◆ Problem statement:
Every record below should be repeated exactly, with the pictures left out.

◆ Data extracts:
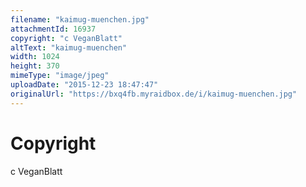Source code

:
 ```yaml
---
filename: "kaimug-muenchen.jpg"
attachmentId: 16937
copyright: "c VeganBlatt"
altText: "kaimug-muenchen"
width: 1024
height: 370
mimeType: "image/jpeg"
uploadDate: "2015-12-23 18:47:47"
originalUrl: "https://bxq4fb.myraidbox.de/i/kaimug-muenchen.jpg"
---
```


# Copyright

c VeganBlatt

◆ The completed task:
Source code

:
 ```yaml
---
filename: "kaimug-muenchen.jpg"
attachmentId: 16937
copyright: "c VeganBlatt"
altText: "kaimug-muenchen"
width: 1024
height: 370
mimeType: "image/jpeg"
uploadDate: "2015-12-23 18:47:47"
originalUrl: "https://bxq4fb.myraidbox.de/i/kaimug-muenchen.jpg"
---
```


# Copyright

c VeganBlatt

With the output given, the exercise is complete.